SUPPLIED INFORMATION:
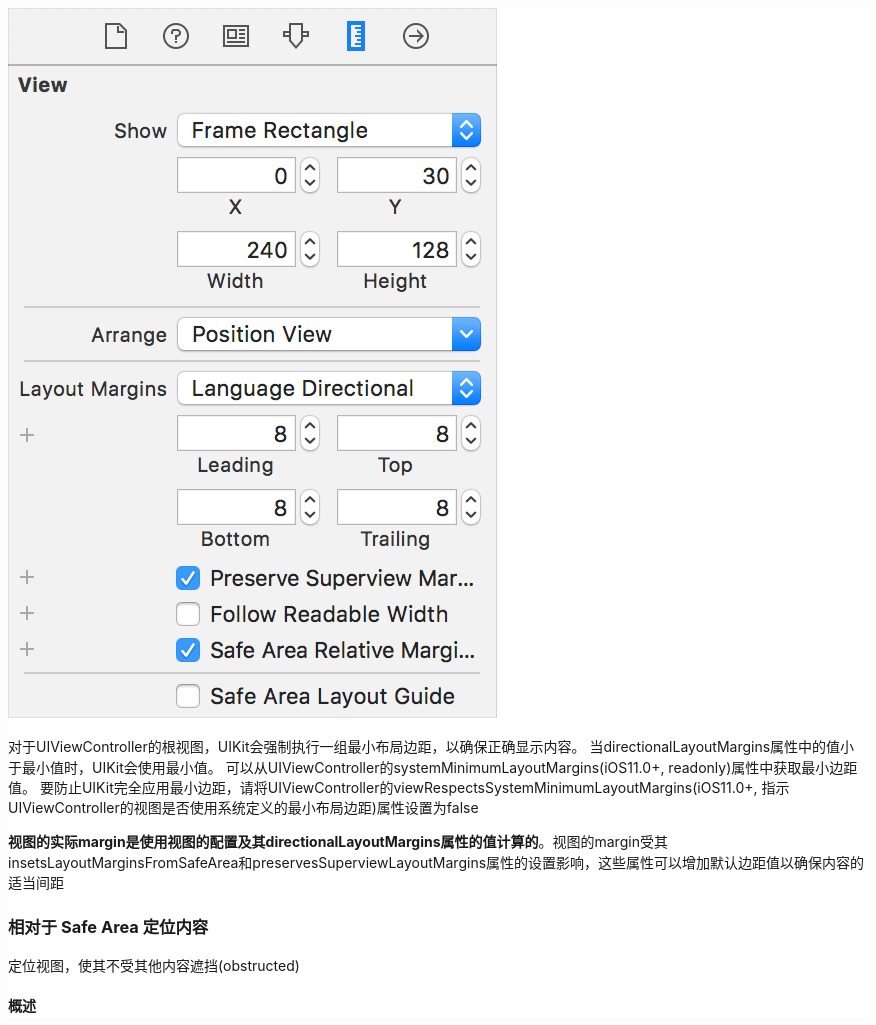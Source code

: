 ![constraintchange](../../其他文档/resources/constraintchange.png)



对于UIViewController的根视图，UIKit会强制执行一组最小布局边距，以确保正确显示内容。 当directionalLayoutMargins属性中的值小于最小值时，UIKit会使用最小值。 可以从UIViewController的systemMinimumLayoutMargins(iOS11.0+, readonly)属性中获取最小边距值。 要防止UIKit完全应用最小边距，请将UIViewController的viewRespectsSystemMinimumLayoutMargins(iOS11.0+, 指示UIViewController的视图是否使用系统定义的最小布局边距)属性设置为false

**视图的实际margin是使用视图的配置及其directionalLayoutMargins属性的值计算的**。视图的margin受其insetsLayoutMarginsFromSafeArea和preservesSuperviewLayoutMargins属性的设置影响，这些属性可以增加默认边距值以确保内容的适当间距

### 相对于 Safe Area 定位内容

定位视图，使其不受其他内容遮挡(obstructed)

#### 概述

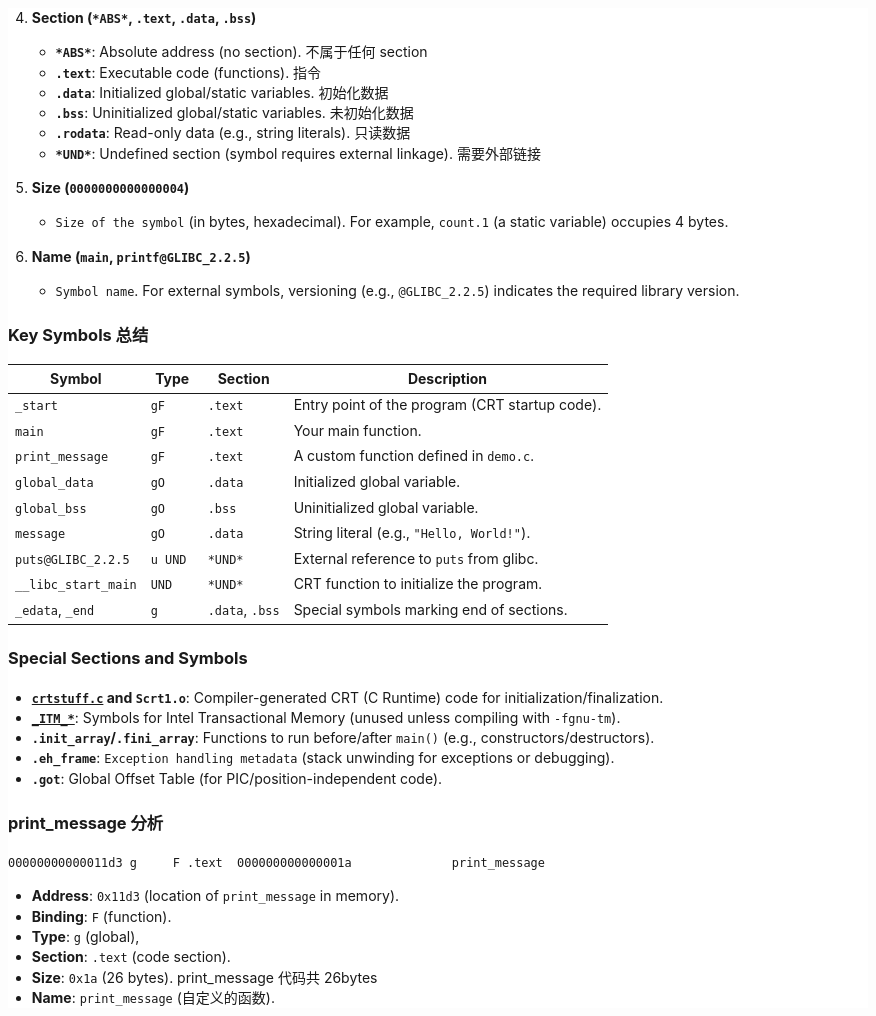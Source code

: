 4. **Section (`*ABS*`, `.text`, `.data`, `.bss`)**  
   - **`*ABS*`**: Absolute address (no section).                        不属于任何 section
   - **`.text`**: Executable code (functions).                          指令
   - **`.data`**: Initialized global/static variables.                  初始化数据
   - **`.bss`**: Uninitialized global/static variables.                 未初始化数据
   - **`.rodata`**: Read-only data (e.g., string literals).             只读数据
   - **`*UND*`**: Undefined section (symbol requires external linkage). 需要外部链接  

5. **Size (`0000000000000004`)**  
   - `Size of the symbol` (in bytes, hexadecimal). For example, `count.1` (a static variable) occupies 4 bytes.

6. **Name (`main`, `printf@GLIBC_2.2.5`)**  
   - `Symbol name`. For external symbols, versioning (e.g., `@GLIBC_2.2.5`) indicates the required library version.


### Key Symbols 总结
| Symbol | Type | Section | Description |
|-------|------|---------|-------------|
| `_start` | `gF` | `.text` | Entry point of the program (CRT startup code). |
| `main` | `gF` | `.text` | Your main function. |
| `print_message` | `gF` | `.text` | A custom function defined in `demo.c`. |
| `global_data` | `gO` | `.data` | Initialized global variable. |
| `global_bss` | `gO` | `.bss` | Uninitialized global variable. |
| `message` | `gO` | `.data` | String literal (e.g., `"Hello, World!"`). |
| `puts@GLIBC_2.2.5` | `u UND ` | `*UND*` | External reference to `puts` from glibc. |
| `__libc_start_main` | `UND` | `*UND*` | CRT function to initialize the program. |
| `_edata`, `_end` | `g` | `.data`, `.bss` | Special symbols marking end of sections. |


### Special Sections and Symbols
- **[`crtstuff.c`](https://github.com/gcc-mirror/gcc/blob/master/libgcc/crtstuff.c) and `Scrt1.o`**: Compiler-generated CRT (C Runtime) code for initialization/finalization.
- [**`_ITM_*`**](https://github.com/gcc-mirror/gcc/blob/master/libgcc/crtstuff.c#L194-L195): Symbols for Intel Transactional Memory (unused unless compiling with `-fgnu-tm`).
- **`.init_array`/`.fini_array`**: Functions to run before/after `main()` (e.g., constructors/destructors).
- **`.eh_frame`**: `Exception handling metadata` (stack unwinding for exceptions or debugging).
- **`.got`**: Global Offset Table (for PIC/position-independent code).



### print_message 分析
```
00000000000011d3 g     F .text  000000000000001a              print_message
```
- **Address**: `0x11d3` (location of `print_message` in memory).  
- **Binding**: `F` (function). 
- **Type**: `g` (global), 
- **Section**: `.text` (code section).  
- **Size**: `0x1a` (26 bytes).  print_message 代码共 26bytes
- **Name**: `print_message` (自定义的函数).  
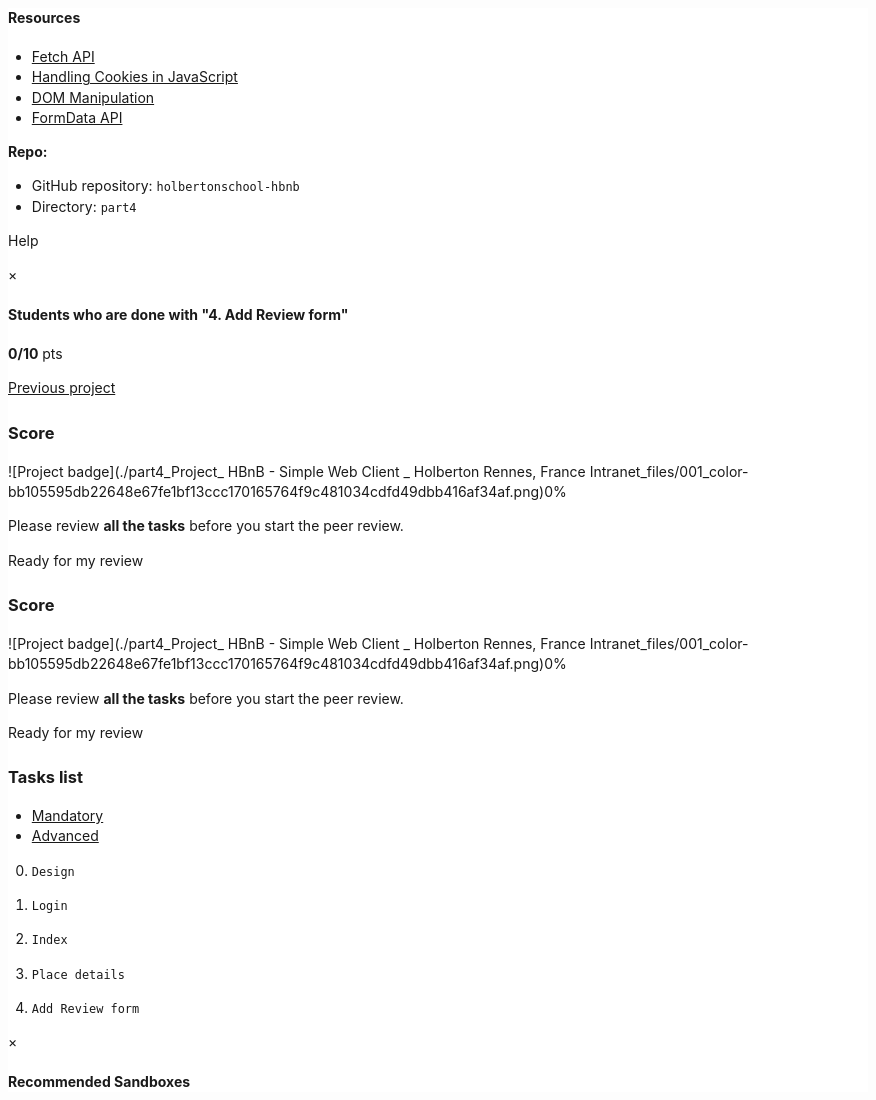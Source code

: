 #### Resources

* [Fetch API](https://intranet.hbtn.io/rltoken/WN-GSz1TygAK0IrdlhpbdA "Fetch API")
* [Handling Cookies in JavaScript](https://intranet.hbtn.io/rltoken/70yDMJ7H0cCkfRjhSm2bqw "Handling Cookies in JavaScript")
* [DOM Manipulation](https://intranet.hbtn.io/rltoken/VJYaZpHMYHZTcwGhRzwegA "DOM Manipulation")
* [FormData API](https://intranet.hbtn.io/rltoken/uy1U6eiLhic3worp08Q6LQ "FormData API")

**Repo:**

* GitHub repository: `holbertonschool-hbnb`
* Directory: `part4`

Help

×
#### Students who are done with "4. Add Review form"

**0/10**
pts

[Previous project](https://intranet.hbtn.io/projects/3212)

### Score

![Project badge](./part4_Project_ HBnB - Simple Web Client _ Holberton Rennes, France Intranet_files/001_color-bb105595db22648e67fe1bf13ccc170165764f9c481034cdfd49dbb416af34af.png)0%

Please review **all the tasks** before you start the peer review.

Ready for my review

### Score

![Project badge](./part4_Project_ HBnB - Simple Web Client _ Holberton Rennes, France Intranet_files/001_color-bb105595db22648e67fe1bf13ccc170165764f9c481034cdfd49dbb416af34af.png)0%

Please review **all the tasks** before you start the peer review.

Ready for my review

### Tasks list

* [Mandatory](https://intranet.hbtn.io/projects/3213#mandatory)
* [Advanced](https://intranet.hbtn.io/projects/3213#advanced)

0. `Design`

1. `Login`

2. `Index`

3. `Place details`

4. `Add Review form`

×
#### Recommended Sandboxes

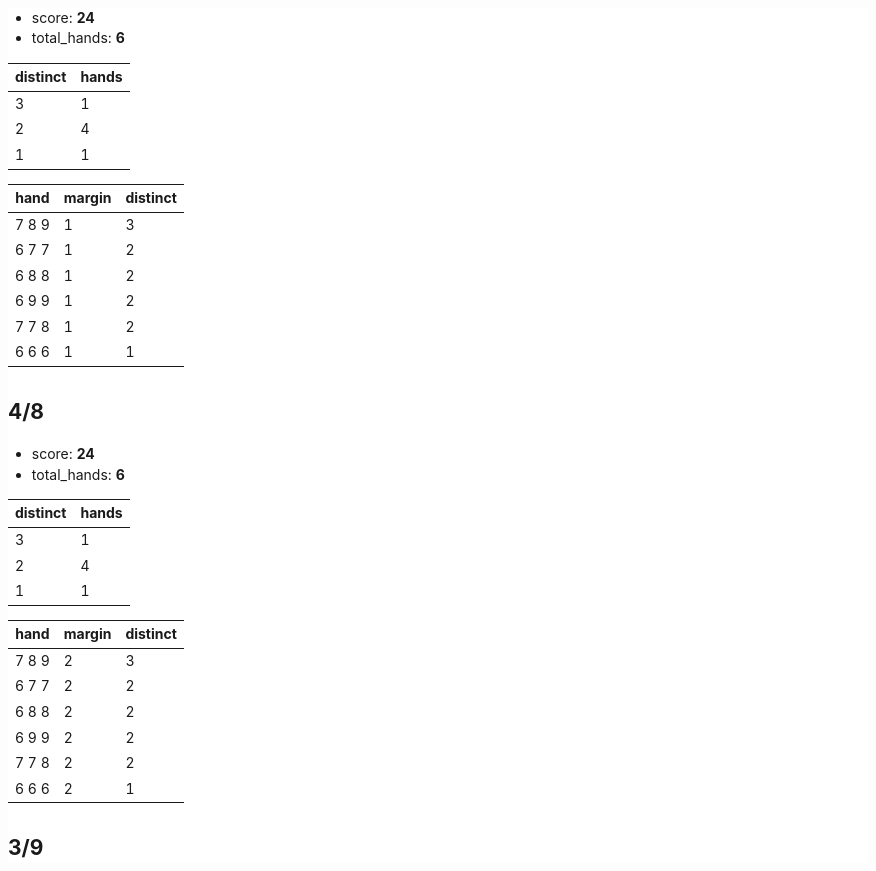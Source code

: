 - score: **24**
- total_hands: **6**

|   distinct |   hands |
|------------|---------|
|          3 |       1 |
|          2 |       4 |
|          1 |       1 |

| hand   |   margin |   distinct |
|--------|----------|------------|
| 7 8 9  |        1 |          3 |
| 6 7 7  |        1 |          2 |
| 6 8 8  |        1 |          2 |
| 6 9 9  |        1 |          2 |
| 7 7 8  |        1 |          2 |
| 6 6 6  |        1 |          1 |

## 4/8

- score: **24**
- total_hands: **6**

|   distinct |   hands |
|------------|---------|
|          3 |       1 |
|          2 |       4 |
|          1 |       1 |

| hand   |   margin |   distinct |
|--------|----------|------------|
| 7 8 9  |        2 |          3 |
| 6 7 7  |        2 |          2 |
| 6 8 8  |        2 |          2 |
| 6 9 9  |        2 |          2 |
| 7 7 8  |        2 |          2 |
| 6 6 6  |        2 |          1 |

## 3/9
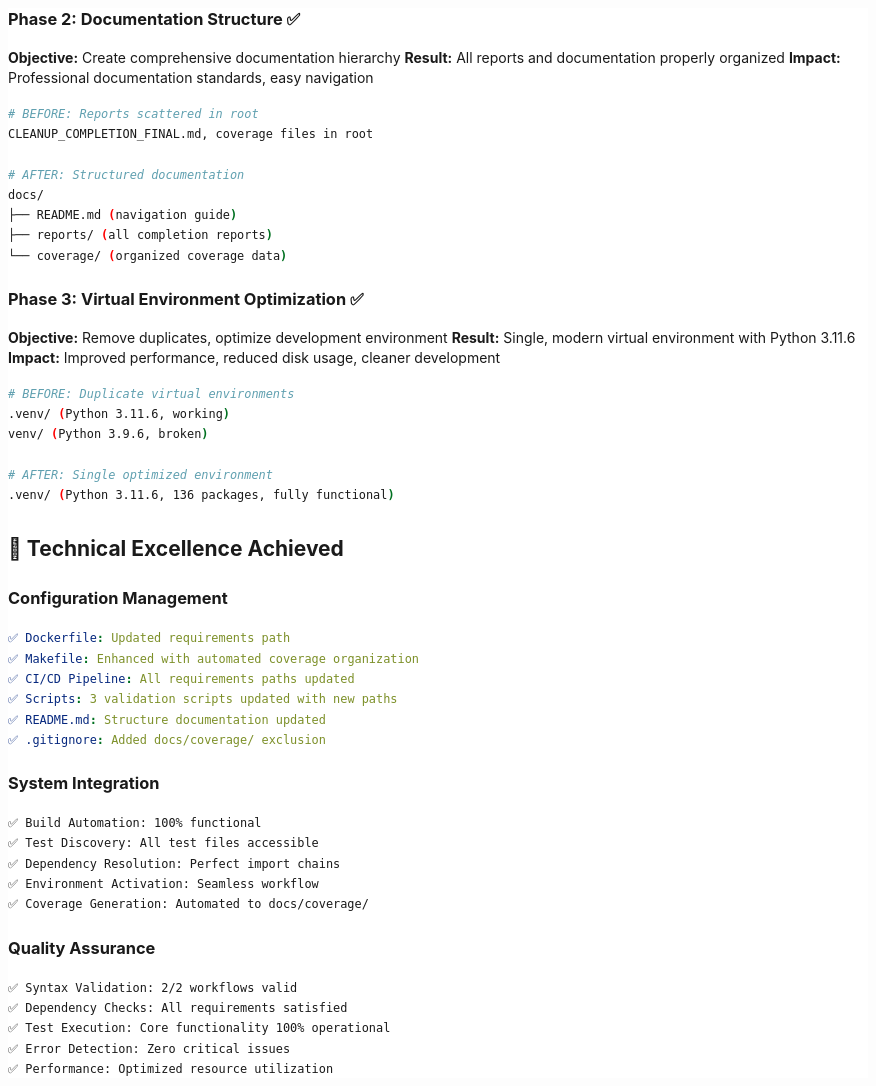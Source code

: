 ### Phase 2: Documentation Structure ✅
**Objective:** Create comprehensive documentation hierarchy
**Result:** All reports and documentation properly organized
**Impact:** Professional documentation standards, easy navigation

```bash
# BEFORE: Reports scattered in root
CLEANUP_COMPLETION_FINAL.md, coverage files in root

# AFTER: Structured documentation
docs/
├── README.md (navigation guide)
├── reports/ (all completion reports)
└── coverage/ (organized coverage data)
```

### Phase 3: Virtual Environment Optimization ✅
**Objective:** Remove duplicates, optimize development environment
**Result:** Single, modern virtual environment with Python 3.11.6
**Impact:** Improved performance, reduced disk usage, cleaner development

```bash
# BEFORE: Duplicate virtual environments
.venv/ (Python 3.11.6, working)
venv/ (Python 3.9.6, broken)

# AFTER: Single optimized environment
.venv/ (Python 3.11.6, 136 packages, fully functional)
```

## 🔧 Technical Excellence Achieved

### Configuration Management
```yaml
✅ Dockerfile: Updated requirements path
✅ Makefile: Enhanced with automated coverage organization
✅ CI/CD Pipeline: All requirements paths updated
✅ Scripts: 3 validation scripts updated with new paths
✅ README.md: Structure documentation updated
✅ .gitignore: Added docs/coverage/ exclusion
```

### System Integration
```bash
✅ Build Automation: 100% functional
✅ Test Discovery: All test files accessible
✅ Dependency Resolution: Perfect import chains
✅ Environment Activation: Seamless workflow
✅ Coverage Generation: Automated to docs/coverage/
```

### Quality Assurance
```bash
✅ Syntax Validation: 2/2 workflows valid
✅ Dependency Checks: All requirements satisfied
✅ Test Execution: Core functionality 100% operational
✅ Error Detection: Zero critical issues
✅ Performance: Optimized resource utilization
```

EXERCISE DESCRIPTION: All lines that contain the word "projects" should be copied from the listing.

ANSWER FOR THE TASK:
[Previous project](https://intranet.hbtn.io/projects/3212)
* [Mandatory](https://intranet.hbtn.io/projects/3213#mandatory)
* [Advanced](https://intranet.hbtn.io/projects/3213#advanced)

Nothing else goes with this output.